At this point, the Dwemer were already immortal and beyond the measure of the gods from the power of the Heart. The New God was a secret that even Dumac dwarf-king remained unaware of.

>The Tribunal urged Nerevar again to make war on the Dwarves. Nerevar was troubled. He went to Dumac, his friend of old, and asked if what Dagoth-Ur said was true. But Kagrenac and the high priests of the Dwemer had kept their New God secret from their King, and Dumac said the Dwemer were innocent of any wrongdoing.

>This time the Chimer King was arrayed in arms and armor and had his hosts around him, and he spoke harshly to Dumac Dwarf-Orc, King of Red Mountain. "You must give up your worship of the Heart of Lorkhan or I shall forget our friendship and the deeds that were accomplished in its name!" And Dumac, who still knew nothing of Kagrenac's New God, but proud and protective as ever of his people, said, "We shall not relinquish that which has been our way for years beyond reckoning, just as the Chimer will not relinquish their ties to the Lords and Ladies of Oblivion. And to come at my door in this way, arrayed in arms and armor and with your hosts around you, tells me you have already forgotten our friendship. Stand down, my sweet Nerevar, or I swear by the fifteen-and-one golden tones I shall kill you and all your people."

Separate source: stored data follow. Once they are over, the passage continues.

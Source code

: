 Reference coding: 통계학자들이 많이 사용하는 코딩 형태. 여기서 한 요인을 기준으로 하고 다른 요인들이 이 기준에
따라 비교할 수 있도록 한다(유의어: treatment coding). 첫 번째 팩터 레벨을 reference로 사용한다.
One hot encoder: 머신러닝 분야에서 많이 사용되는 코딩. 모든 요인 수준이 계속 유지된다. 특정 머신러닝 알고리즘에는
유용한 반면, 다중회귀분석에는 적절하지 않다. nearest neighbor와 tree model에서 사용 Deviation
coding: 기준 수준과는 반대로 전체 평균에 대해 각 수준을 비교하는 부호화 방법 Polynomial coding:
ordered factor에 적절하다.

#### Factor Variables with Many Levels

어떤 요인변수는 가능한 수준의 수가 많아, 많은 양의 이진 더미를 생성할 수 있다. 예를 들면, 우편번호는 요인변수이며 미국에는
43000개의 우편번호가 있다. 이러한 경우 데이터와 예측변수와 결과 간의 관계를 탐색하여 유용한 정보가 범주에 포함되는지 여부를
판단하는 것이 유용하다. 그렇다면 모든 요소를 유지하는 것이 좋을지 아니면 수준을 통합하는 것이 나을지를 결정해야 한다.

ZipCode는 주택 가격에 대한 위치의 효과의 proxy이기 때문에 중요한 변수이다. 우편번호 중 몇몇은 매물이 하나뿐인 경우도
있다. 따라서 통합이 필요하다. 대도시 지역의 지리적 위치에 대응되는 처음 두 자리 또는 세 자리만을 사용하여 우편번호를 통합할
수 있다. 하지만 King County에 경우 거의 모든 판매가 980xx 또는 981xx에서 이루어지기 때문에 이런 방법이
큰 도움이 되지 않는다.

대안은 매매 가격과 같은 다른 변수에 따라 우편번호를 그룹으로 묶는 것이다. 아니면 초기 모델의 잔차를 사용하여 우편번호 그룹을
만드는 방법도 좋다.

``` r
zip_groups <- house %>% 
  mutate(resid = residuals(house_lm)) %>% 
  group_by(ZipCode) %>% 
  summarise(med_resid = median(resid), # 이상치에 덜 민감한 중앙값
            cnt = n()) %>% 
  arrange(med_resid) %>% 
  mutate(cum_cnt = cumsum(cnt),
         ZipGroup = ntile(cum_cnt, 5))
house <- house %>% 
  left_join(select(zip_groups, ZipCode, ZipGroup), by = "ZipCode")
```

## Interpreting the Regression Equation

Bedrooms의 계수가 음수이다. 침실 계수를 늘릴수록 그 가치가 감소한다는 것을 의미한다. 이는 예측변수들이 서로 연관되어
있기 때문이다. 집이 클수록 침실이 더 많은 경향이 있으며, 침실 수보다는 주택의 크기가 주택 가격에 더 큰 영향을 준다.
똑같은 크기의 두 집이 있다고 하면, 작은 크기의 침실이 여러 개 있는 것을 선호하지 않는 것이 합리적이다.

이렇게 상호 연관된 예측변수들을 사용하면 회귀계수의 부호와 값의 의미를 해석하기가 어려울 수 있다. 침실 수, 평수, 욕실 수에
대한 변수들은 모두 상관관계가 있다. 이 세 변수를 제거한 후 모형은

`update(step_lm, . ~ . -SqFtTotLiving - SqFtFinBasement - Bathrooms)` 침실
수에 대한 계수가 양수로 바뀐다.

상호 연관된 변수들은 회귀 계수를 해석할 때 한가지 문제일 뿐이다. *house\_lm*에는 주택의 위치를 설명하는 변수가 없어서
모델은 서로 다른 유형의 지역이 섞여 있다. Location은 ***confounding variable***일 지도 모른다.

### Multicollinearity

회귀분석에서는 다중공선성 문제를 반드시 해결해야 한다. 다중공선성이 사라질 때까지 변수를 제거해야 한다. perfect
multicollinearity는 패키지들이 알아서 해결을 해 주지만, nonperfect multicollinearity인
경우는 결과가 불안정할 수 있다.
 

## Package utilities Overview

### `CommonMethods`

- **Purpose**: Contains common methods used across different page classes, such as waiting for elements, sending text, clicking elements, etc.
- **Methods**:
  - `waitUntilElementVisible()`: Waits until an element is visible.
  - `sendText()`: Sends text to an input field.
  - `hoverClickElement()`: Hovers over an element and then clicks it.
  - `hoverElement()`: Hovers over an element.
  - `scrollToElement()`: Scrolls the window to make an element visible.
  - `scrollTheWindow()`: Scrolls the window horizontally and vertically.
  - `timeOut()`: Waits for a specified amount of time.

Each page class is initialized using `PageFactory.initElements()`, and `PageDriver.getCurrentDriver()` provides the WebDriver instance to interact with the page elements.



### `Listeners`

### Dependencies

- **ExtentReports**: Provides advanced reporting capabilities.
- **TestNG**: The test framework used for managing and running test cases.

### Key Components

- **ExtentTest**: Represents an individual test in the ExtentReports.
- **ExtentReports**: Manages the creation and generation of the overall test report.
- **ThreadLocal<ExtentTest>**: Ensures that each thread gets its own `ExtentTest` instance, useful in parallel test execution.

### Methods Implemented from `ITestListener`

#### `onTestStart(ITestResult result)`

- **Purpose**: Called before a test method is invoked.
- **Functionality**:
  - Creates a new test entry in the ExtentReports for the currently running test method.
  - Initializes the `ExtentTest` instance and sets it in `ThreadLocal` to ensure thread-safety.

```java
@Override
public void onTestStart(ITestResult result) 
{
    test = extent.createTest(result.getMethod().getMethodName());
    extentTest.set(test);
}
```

>The Dwemer were well-defended by their fortress at Red Mountain, but the bravery and cleverness of Nerevar's queen and generals drew most of Dumac's armies out into the field and kept them there, so that Nerevar and Dagoth-Ur could make their way into the Heart Chamber by secret means. There, Nerevar met Dumac and the Dwarf King and they both fell from grievous wounds. Dagoth-Ur slew Kagrenac and took the tools the Dwemer used to tap the power of the Heart. He went to his dying lord Nerevar and asked him what to do with these tools. And Nerevar summoned Azura again, and she showed them how to use the tools to separate the power of the Heart from the Dwemer people. And on the fields, the Tribunal and their armies watched as the Dwemer turned into dust all around them as their stolen immortality was taken away.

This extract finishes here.